The trickle_iter_* callbacks are optional. When provided, they let the algorithm direct flush order to its actually-cold pages -- LRU's tail, LIRS's HIR queue, ARC's T1 LRU end -- which is more useful than blindly walking buffer IDs. When NULL the trickle writer falls back to a linear scan.

A new typedef list entry per added type ensures pg_indent remains clean across the series.

Trickle Writer

Each user-created pool spawns a dedicated background worker that periodically flushes dirty pages via SyncOneBuffer:

  • Algorithm-directed flushing through trickle_iter_begin/next/end when the routine provides them, or a linear scan over the pool's descriptor range otherwise.
  • Oversubscription nudging (advisory): when a pool's actual buffer count exceeds its target -- which can happen transiently after another pool is dropped -- the trickle writer prefers excess buffers as eviction candidates and decrements the counter as it does. This is best-effort accounting, not strict enforcement; pinned buffers stay put and the counter is updated honestly.
  • Cross-backend safety: the trickle writer dispatches through a backend-local routine pointer resolved at startup, not through pool->bp_routine read from shared memory. An extension's function pointers are only valid in the address space of the backend that loaded the .so, so reading them from shared memory in another backend is unsafe.
  • Critical-section safety: DropRelationBuffers() and DropRelationsAllBuffers() are called from inside the START_CRIT_SECTION()/END_CRIT_SECTION() block in RelationTruncate. Inside a critical section palloc asserts on CritSectionCount == 0 || allowInCritSection; the dsm_attach path in EnsurePoolAttached would assert. These two paths use TryGetPoolAttached only and skip pools the current backend has not touched, relying on the invariant that any backend that ever placed a buffer in pool P has already attached to P via BufferAllocInPool. An autovacuum worker truncating a system catalog will see no user pools attached, find no buffers to invalidate in any of them, and exit the loop without touching DSM -- which is correct because system catalogs always live in the DEFAULT pool.
  • Vacuum hint: heap_vacuum_rel brackets lazy_scan_heap with PoolHintVacuum(rel->rd_bufpool, true / false) so frequency-aware algorithms (ARC, CAR, LIRS, RCRD) can bias VACUUM-loaded pages toward the LRU end of their recency list. The hint is a no-op for clock-sweep, KEEP, RECYCLE, and JAM.
  • Failure mode: if RegisterDynamicBackgroundWorker fails (typically max_worker_processes exhausted) the user gets a WARNING with an errhint suggesting the fix; the pool still works without proactive flushing.

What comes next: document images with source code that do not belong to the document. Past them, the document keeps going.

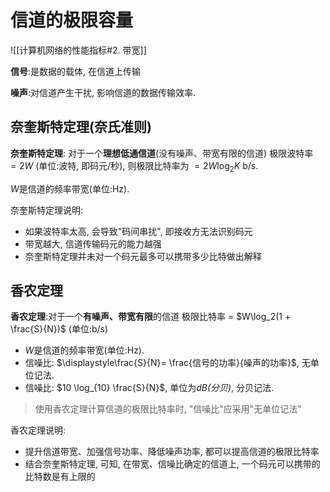 # 信道的极限容量

![[计算机网络的性能指标#2. 带宽]]

<b>信号</b>:是数据的载体, 在信道上传输

<b>噪声</b>:对信道产生干扰, 影响信道的数据传输效率.

## 奈奎斯特定理(奈氏准则)

<b>奈奎斯特定理</b>:
对于一个**理想低通信道**(没有噪声、带宽有限的信道)
极限波特率 $= 2W$ (单位:波特, 即码元/秒),
则极限比特率为 $= 2W \log_2 K$ b/s.

*W*是信道的频率带宽(单位:Hz).

奈奎斯特定理说明:

- 如果波特率太高, 会导致"码间串扰", 即接收方无法识别码元
- 带宽越大, 信道传输码元的能力越强
- 奈奎斯特定理并未对一个码元最多可以携带多少比特做出解释

## 香农定理

<b>香农定理</b>:对于一个**有噪声、带宽有限**的信道
极限比特率 = $W\log_2(1 + \frac{S}{N})$ (单位:b/s)

- *W*是信道的频率带宽(单位:Hz).
- 信噪比: $\displaystyle\frac{S}{N}= \frac{信号的功率}{噪声的功率}$, 无单位记法.
- 信噪比: $10 \log_{10} \frac{S}{N}$, 单位为*dB(分贝)*, 分贝记法.

> 使用香农定理计算信道的极限比特率时, "信噪比"应采用"无单位记法"

香农定理说明:

- 提升信道带宽、加强信号功率、降低噪声功率, 都可以提高信道的极限比特率
- 结合奈奎斯特定理, 可知, 在带宽、信噪比确定的信道上, 一个码元可以携带的比特数是有上限的
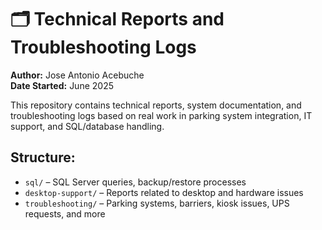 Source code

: # 🗂️ Technical Reports and Troubleshooting Logs

**Author:** Jose Antonio Acebuche  
**Date Started:** June 2025

This repository contains technical reports, system documentation, and troubleshooting logs based on real work in parking system integration, IT support, and SQL/database handling.

## Structure:
- `sql/` – SQL Server queries, backup/restore processes
- `desktop-support/` – Reports related to desktop and hardware issues
- `troubleshooting/` – Parking systems, barriers, kiosk issues, UPS requests, and more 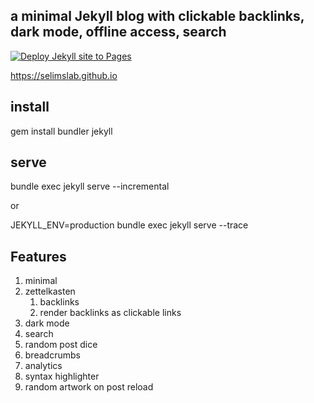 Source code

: ##  a minimal Jekyll blog with clickable backlinks, dark mode, offline access, search

[![Deploy Jekyll site to Pages](https://github.com/selimslab/selimslab.github.io/actions/workflows/pages.yml/badge.svg)](https://github.com/selimslab/selimslab.github.io/actions/workflows/pages.yml)

<https://selimslab.github.io>

## install

gem install bundler jekyll

## serve

bundle exec jekyll serve --incremental

or 

JEKYLL_ENV=production bundle exec jekyll serve --trace


## Features 

1. minimal
2. zettelkasten
   1. backlinks
   2. render backlinks as clickable links
3. dark mode
4. search
5. random post dice
6. breadcrumbs
7. analytics
8. syntax highlighter
9. random artwork on post reload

TOAST and Overflow Routing

 CREATE BUFFER POOL txn_pool  HANDLER arc_pool_handler  SIZE '536870912';
 CREATE BUFFER POOL blob_pool HANDLER lru_pool_handler  SIZE '268435456';
 CREATE TABLE orders (
     id          bigint,
     metadata    jsonb,
     attachment  bytea
 ) WITH (
     buffer_pool          = 'txn_pool',
     overflow_buffer_pool = 'blob_pool'
 );

When create_toast_table() runs it picks up the parent's overflow_buffer_pool reloption and propagates it to the new TOAST relation as the TOAST table's buffer_pool. If the parent does not specify one, the heap AM's relation_overflow_pool callback is consulted; if both produce nothing the TOAST table uses the DEFAULT pool.

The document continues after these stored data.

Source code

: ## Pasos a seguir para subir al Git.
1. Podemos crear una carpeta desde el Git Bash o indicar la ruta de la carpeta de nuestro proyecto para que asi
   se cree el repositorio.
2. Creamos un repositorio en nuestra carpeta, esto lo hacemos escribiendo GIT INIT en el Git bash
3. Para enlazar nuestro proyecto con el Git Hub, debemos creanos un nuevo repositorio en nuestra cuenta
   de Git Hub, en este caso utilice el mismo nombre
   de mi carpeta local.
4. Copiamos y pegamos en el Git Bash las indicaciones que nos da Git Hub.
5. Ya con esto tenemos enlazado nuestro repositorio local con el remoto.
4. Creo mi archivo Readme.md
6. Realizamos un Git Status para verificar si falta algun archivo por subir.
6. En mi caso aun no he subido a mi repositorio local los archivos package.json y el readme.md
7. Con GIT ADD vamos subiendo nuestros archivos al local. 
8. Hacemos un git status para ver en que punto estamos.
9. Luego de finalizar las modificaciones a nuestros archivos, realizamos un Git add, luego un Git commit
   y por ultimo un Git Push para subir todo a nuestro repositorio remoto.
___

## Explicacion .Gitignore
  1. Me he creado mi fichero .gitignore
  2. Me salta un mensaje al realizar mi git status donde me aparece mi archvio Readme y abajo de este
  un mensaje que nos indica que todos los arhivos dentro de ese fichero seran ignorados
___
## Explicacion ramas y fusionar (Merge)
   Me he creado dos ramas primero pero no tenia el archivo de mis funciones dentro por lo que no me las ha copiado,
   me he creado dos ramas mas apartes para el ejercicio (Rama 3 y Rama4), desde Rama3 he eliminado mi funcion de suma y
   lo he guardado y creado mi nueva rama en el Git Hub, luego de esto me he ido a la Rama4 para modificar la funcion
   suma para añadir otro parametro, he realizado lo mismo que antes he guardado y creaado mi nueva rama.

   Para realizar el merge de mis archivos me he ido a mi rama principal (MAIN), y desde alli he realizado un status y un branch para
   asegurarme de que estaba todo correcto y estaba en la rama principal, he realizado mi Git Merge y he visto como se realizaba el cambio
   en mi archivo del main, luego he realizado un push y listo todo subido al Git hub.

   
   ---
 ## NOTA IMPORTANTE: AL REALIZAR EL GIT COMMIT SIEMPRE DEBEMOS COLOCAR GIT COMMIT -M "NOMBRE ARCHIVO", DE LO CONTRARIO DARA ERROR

ALTER TABLE ... SET / RESET (overflow_buffer_pool = ...) cascades to the TOAST relation, keeping parent and TOAST aligned for as long as the user operates on the parent.

Monitoring

pg_stat_bufferpool

 SELECT name, nbuffers,
        reads, hits,
        round(100.0 * hits / nullif(reads + hits, 0), 2) AS hit_pct,
        evictions,
        target_buffers, current_buffers, oversubscribed
 FROM pg_stat_bufferpool
 ORDER BY name;

Detecting Unhealthy Cache Behaviour

 -- Pools with hit ratio below 90%
 SELECT name, nbuffers,
        round(100.0 * hits / nullif(reads + hits, 0), 2) AS hit_pct
 FROM pg_stat_bufferpool
 WHERE reads + hits > 1000
   AND 100.0 * hits / nullif(reads + hits, 0) < 90
 ORDER BY hit_pct;
 -- Oversubscribed pools (currently holding more buffers than their target)
 SELECT name, target_buffers, current_buffers, oversubscribed
 FROM pg_stat_bufferpool
 WHERE oversubscribed;

Catalog

pg_bufferpool

Column Type Description
oid oid Unique object identifier
bpname name Pool name (unique)
bphandler regproc Handler function OID
bpsize int8 Size in bytes (0 means "unbounded / managed by REMAINDER" or DEFAULT)
 SELECT bpname, bphandler::regproc, bpsize FROM pg_bufferpool;

GUC Parameters

Parameter Type Default Description
buffer_pool_algorithm string 'clock' Replacement algorithm name for the DEFAULT pool. PGC_POSTMASTER; only built-in is clock; extensions register additional names from shared_preload_libraries. Misconfigured values fall back to clock with a WARNING.
recycle_pool_buffers int 0 Buffers reserved for the RECYCLE pool. 0 disables the pool and restores per-backend ring buffers. PGC_POSTMASTER.
trickle_flush_after int varies Pages the trickle writer flushes before issuing an OS writeback hint (mirrors backend_flush_after).
trickle_write_batch_size int 128 Maximum dirty pages written per trickle-writer cycle.

Performance

The framework's contribution to overhead is small and concentrated in three places:

  1. One indirect call (ActivePoolRoutine->get_victim) per StrategyGetBuffer on the DEFAULT pool;
  2. A predicted-not-taken branch in BufHdrGetBlock() for buffers belonging to dynamic pools (buf_id >= NBuffers);
  3. DSM-attach bookkeeping the first time each backend touches a dynamic pool (one-time, lazy).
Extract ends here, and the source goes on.